* [WORK INSTRUCTION]
Show all lines from the material that carry the word "predictions".
**** EXCERPTED DATA ****
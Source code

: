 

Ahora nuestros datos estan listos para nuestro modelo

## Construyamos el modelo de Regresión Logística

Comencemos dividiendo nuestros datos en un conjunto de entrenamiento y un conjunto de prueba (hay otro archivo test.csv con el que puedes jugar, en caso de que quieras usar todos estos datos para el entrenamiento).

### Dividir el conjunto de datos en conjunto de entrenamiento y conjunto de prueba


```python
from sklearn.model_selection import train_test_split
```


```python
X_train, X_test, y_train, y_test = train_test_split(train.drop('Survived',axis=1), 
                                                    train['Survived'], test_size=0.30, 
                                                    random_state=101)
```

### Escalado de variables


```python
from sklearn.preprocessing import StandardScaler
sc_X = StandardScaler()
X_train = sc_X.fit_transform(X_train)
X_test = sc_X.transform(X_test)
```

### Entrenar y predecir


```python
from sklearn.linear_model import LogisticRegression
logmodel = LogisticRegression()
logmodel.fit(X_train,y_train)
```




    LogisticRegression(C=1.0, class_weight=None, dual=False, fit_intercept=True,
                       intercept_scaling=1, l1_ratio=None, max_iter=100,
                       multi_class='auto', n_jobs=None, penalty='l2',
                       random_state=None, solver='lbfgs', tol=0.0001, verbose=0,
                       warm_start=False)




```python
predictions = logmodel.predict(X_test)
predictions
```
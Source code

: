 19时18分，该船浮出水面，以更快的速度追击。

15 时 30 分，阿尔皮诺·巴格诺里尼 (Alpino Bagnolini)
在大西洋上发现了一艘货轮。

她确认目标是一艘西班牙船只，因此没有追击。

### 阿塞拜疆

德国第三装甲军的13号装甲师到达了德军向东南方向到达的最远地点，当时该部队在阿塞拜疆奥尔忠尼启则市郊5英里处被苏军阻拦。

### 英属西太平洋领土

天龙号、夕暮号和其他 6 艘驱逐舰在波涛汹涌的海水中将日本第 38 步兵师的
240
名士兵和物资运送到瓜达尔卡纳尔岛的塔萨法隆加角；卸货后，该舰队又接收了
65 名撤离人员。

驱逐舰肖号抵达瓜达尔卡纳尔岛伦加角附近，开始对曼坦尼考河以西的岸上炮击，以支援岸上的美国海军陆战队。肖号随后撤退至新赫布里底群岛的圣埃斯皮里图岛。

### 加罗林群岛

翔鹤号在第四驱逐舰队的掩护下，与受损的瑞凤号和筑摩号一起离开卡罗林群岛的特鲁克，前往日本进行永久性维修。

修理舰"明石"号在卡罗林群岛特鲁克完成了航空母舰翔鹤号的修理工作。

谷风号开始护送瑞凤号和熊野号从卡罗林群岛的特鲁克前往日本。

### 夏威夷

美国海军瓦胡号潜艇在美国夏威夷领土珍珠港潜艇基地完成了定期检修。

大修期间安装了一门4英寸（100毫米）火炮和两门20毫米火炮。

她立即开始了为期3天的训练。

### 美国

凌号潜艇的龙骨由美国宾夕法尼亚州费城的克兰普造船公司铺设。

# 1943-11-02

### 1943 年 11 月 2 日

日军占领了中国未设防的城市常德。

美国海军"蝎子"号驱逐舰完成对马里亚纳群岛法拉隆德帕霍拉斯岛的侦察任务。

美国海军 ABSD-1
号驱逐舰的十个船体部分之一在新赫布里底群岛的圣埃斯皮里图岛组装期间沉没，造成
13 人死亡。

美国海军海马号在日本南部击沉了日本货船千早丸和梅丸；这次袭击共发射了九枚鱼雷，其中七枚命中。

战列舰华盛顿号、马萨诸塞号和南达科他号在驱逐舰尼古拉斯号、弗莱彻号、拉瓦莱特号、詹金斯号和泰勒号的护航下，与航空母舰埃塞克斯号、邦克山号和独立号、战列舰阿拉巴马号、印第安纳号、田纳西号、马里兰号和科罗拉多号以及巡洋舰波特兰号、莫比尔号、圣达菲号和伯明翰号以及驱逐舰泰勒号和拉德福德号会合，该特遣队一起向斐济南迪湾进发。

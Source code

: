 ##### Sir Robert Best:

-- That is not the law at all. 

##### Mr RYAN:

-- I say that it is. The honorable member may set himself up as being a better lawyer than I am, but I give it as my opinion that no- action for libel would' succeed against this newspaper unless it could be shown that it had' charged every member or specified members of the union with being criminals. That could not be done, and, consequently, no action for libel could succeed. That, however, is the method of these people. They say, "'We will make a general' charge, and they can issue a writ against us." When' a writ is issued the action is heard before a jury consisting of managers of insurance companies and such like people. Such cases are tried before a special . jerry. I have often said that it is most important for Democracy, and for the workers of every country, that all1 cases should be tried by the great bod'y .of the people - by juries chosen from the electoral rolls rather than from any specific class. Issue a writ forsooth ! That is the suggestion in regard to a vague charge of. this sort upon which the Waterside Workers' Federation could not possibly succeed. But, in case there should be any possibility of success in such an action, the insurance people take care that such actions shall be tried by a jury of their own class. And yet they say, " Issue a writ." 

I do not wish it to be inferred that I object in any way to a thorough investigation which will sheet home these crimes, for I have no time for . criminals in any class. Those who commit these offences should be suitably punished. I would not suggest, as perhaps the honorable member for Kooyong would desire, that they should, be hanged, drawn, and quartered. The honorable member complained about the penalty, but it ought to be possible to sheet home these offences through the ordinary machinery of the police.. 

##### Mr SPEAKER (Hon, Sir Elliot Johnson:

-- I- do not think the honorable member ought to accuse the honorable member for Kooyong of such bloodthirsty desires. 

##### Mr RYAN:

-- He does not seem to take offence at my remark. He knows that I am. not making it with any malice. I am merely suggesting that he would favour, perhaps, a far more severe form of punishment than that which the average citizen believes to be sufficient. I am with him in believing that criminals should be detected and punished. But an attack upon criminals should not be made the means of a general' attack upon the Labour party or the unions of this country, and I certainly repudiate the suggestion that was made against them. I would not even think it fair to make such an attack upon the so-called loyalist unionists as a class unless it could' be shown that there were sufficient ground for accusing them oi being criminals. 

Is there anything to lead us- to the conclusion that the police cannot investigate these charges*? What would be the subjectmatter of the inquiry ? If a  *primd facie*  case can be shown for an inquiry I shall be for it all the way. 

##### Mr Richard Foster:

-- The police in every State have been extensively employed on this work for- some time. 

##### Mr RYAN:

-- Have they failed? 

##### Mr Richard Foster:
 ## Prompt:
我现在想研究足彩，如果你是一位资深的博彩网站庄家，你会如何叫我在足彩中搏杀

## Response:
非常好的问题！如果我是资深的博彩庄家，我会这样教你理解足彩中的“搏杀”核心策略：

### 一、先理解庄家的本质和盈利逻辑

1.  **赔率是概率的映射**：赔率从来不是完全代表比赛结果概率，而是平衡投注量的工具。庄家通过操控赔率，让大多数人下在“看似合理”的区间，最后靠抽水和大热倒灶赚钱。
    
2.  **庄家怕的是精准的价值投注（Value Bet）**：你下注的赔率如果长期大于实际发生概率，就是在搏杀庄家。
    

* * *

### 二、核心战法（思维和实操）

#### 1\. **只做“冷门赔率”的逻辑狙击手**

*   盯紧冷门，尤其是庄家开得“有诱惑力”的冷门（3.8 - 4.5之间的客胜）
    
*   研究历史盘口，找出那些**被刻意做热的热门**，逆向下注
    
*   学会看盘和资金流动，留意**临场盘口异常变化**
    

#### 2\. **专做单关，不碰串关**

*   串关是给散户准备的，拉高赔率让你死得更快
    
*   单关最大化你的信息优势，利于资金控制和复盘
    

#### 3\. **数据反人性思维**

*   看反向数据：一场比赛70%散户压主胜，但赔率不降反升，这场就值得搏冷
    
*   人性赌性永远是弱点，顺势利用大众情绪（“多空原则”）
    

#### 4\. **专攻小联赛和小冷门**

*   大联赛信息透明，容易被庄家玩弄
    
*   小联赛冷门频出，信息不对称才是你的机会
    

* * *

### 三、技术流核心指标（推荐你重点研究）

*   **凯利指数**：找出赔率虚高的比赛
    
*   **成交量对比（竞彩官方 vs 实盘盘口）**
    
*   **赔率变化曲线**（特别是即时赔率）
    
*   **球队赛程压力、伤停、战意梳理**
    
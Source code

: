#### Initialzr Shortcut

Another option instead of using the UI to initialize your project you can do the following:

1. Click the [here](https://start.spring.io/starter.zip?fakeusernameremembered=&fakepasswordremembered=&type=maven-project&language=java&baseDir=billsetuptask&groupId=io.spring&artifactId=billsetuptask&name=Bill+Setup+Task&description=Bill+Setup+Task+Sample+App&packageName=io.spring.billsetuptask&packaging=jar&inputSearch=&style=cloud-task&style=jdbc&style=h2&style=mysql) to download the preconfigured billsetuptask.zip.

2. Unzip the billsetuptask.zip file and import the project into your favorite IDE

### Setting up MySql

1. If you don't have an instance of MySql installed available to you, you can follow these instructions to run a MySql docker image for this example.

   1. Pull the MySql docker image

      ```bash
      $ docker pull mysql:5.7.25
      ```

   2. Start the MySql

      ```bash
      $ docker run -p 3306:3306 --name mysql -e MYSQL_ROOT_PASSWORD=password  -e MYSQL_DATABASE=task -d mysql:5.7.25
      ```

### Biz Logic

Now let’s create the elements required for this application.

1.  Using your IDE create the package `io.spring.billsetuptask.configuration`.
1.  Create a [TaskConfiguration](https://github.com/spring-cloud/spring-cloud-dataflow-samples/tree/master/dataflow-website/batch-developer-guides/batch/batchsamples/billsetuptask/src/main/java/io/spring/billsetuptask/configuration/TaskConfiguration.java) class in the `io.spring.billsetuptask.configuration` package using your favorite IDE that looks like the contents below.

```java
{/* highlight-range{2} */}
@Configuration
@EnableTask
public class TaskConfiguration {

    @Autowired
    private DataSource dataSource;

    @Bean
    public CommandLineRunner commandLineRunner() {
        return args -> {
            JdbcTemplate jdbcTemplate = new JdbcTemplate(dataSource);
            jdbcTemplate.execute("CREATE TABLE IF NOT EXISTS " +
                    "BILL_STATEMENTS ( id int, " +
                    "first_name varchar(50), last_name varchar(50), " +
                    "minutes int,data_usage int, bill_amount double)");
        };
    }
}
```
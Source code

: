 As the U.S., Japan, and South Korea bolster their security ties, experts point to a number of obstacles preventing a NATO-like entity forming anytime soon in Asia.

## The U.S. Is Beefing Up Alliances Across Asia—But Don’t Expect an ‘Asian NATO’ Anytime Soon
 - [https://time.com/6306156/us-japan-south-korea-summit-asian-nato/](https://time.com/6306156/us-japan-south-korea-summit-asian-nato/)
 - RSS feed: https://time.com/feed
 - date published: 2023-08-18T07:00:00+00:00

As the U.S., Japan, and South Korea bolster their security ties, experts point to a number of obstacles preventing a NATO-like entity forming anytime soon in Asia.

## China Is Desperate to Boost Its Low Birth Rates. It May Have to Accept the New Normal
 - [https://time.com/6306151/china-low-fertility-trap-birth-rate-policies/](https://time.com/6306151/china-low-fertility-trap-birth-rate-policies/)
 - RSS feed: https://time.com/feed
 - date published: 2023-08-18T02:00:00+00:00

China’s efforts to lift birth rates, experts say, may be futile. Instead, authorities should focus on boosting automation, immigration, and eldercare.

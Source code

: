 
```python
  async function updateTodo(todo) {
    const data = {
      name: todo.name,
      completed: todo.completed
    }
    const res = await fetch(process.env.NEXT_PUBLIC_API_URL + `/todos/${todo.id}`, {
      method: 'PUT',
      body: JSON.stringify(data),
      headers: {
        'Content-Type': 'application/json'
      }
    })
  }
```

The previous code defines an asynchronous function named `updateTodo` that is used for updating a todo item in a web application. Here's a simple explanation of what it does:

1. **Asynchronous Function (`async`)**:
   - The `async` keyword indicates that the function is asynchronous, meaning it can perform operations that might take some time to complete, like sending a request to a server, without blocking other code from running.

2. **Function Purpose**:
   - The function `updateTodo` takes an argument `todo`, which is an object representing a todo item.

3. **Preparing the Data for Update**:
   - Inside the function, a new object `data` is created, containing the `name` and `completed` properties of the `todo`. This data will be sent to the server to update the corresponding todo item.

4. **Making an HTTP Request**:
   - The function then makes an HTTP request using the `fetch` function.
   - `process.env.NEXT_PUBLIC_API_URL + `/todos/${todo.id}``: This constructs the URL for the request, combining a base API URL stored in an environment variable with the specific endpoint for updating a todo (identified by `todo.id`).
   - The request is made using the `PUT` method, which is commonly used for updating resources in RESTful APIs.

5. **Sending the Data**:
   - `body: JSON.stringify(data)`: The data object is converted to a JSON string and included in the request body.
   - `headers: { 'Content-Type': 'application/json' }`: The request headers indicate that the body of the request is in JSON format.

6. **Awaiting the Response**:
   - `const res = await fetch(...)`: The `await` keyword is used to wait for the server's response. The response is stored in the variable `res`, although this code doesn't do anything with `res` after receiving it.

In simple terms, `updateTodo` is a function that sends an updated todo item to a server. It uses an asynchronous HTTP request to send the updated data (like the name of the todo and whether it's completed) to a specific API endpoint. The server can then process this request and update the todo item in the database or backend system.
****
* [SOLUTION TO THIS TASK]
predictions = logmodel.predict(X_test)
predictions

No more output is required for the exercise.